→ PROBLEM
Although the records include pictures, print only the rest, exactly as written.

→ Plain-text document sources
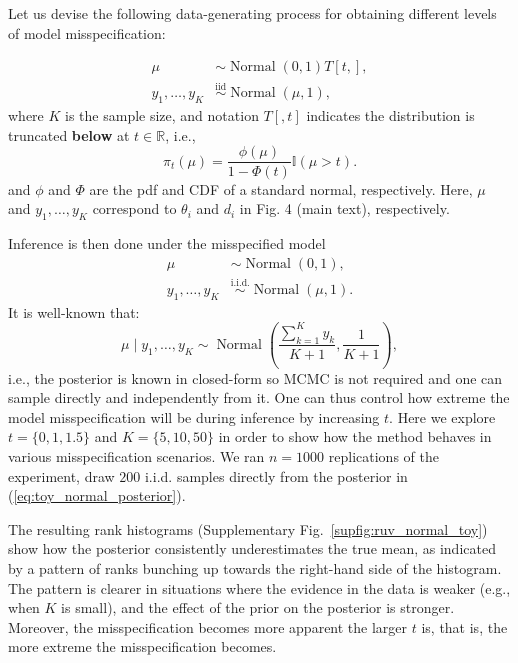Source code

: \documentclass[oneside]{article}
\begin{document}
Let us devise the following data-generating process for obtaining different levels of model misspecification:

\begin{align*}
 \mu & \sim \operatorname{Normal}\left(0, 1\right)T[t, ],\\
  y_1, \ldots, y_K & \overset{\text{iid}}{\sim} \operatorname{Normal}\left(\mu, 1\right),
\end{align*}
where $K$ is the sample size, and notation $T[, t]$ indicates the distribution is truncated \textbf{below} at $t \in \mathbb{R}$, i.e.,
\begin{equation*}
    \pi_{t}(\mu) = \frac{\phi(\mu)}{1 - \Phi(t)} \mathbb{I}(\mu > t).
\end{equation*}
and $\phi$ and $\Phi$ are the pdf and CDF of a standard normal, respectively.
Here, $\mu$ and $y_1, \ldots, y_K$ correspond to $\theta_i$ and $d_i$ in Fig. 4 (main text), respectively.

Inference is then done under the misspecified model
\begin{align*}
 \mu & \sim \operatorname{Normal}\left(0, 1\right),\\
  y_1, \ldots, y_K & \overset{\text{i.i.d.}}{\sim} \operatorname{Normal}\left(\mu, 1\right).
\end{align*}
It is well-known that:
\begin{equation}
\label{eq:toy_normal_posterior}
    \mu \mid y_1, \ldots, y_K \sim \operatorname{Normal}\left( \frac{\sum_{k = 1}^K y_k}{K + 1},  \frac{1}{K + 1} \right),
\end{equation}
i.e., the posterior is known in closed-form so MCMC is not required and one can sample directly and independently from it.
One can thus control how extreme the model misspecification will be during inference by increasing $t$.
Here we explore $t =  \{0, 1, 1.5\}$ and $K = \{5, 10 , 50\}$ in order to show how the method behaves in various misspecification scenarios.
We ran $n=1000$ replications of the experiment, draw $200$ i.i.d. samples directly from the posterior in (\ref{eq:toy_normal_posterior}).

The resulting rank histograms (Supplementary Fig.~\ref{supfig:ruv_normal_toy}) show how the posterior consistently underestimates the true mean, as indicated by a pattern of ranks bunching up towards the right-hand side of the histogram.
The pattern is clearer in situations where the evidence in the data is weaker (e.g., when $K$ is small), and the effect of the prior on the posterior is stronger.
Moreover, the misspecification becomes more apparent the larger $t$ is, that is, the more extreme the misspecification becomes.
\end{document}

→ EXERCISE RESPONSE
Source code

: \documentclass[oneside]{article}
\begin{document}
Let us devise the following data-generating process for obtaining different levels of model misspecification:

\begin{align*}
 \mu & \sim \operatorname{Normal}\left(0, 1\right)T[t, ],\\
  y_1, \ldots, y_K & \overset{\text{iid}}{\sim} \operatorname{Normal}\left(\mu, 1\right),
\end{align*}
where $K$ is the sample size, and notation $T[, t]$ indicates the distribution is truncated \textbf{below} at $t \in \mathbb{R}$, i.e.,
\begin{equation*}
    \pi_{t}(\mu) = \frac{\phi(\mu)}{1 - \Phi(t)} \mathbb{I}(\mu > t).
\end{equation*}
and $\phi$ and $\Phi$ are the pdf and CDF of a standard normal, respectively.
Here, $\mu$ and $y_1, \ldots, y_K$ correspond to $\theta_i$ and $d_i$ in Fig. 4 (main text), respectively.

Inference is then done under the misspecified model
\begin{align*}
 \mu & \sim \operatorname{Normal}\left(0, 1\right),\\
  y_1, \ldots, y_K & \overset{\text{i.i.d.}}{\sim} \operatorname{Normal}\left(\mu, 1\right).
\end{align*}
It is well-known that:
\begin{equation}
\label{eq:toy_normal_posterior}
    \mu \mid y_1, \ldots, y_K \sim \operatorname{Normal}\left( \frac{\sum_{k = 1}^K y_k}{K + 1},  \frac{1}{K + 1} \right),
\end{equation}
i.e., the posterior is known in closed-form so MCMC is not required and one can sample directly and independently from it.
One can thus control how extreme the model misspecification will be during inference by increasing $t$.
Here we explore $t =  \{0, 1, 1.5\}$ and $K = \{5, 10 , 50\}$ in order to show how the method behaves in various misspecification scenarios.
We ran $n=1000$ replications of the experiment, draw $200$ i.i.d. samples directly from the posterior in (\ref{eq:toy_normal_posterior}).

The resulting rank histograms (Supplementary Fig.~\ref{supfig:ruv_normal_toy}) show how the posterior consistently underestimates the true mean, as indicated by a pattern of ranks bunching up towards the right-hand side of the histogram.
The pattern is clearer in situations where the evidence in the data is weaker (e.g., when $K$ is small), and the effect of the prior on the posterior is stronger.
Moreover, the misspecification becomes more apparent the larger $t$ is, that is, the more extreme the misspecification becomes.
\end{document}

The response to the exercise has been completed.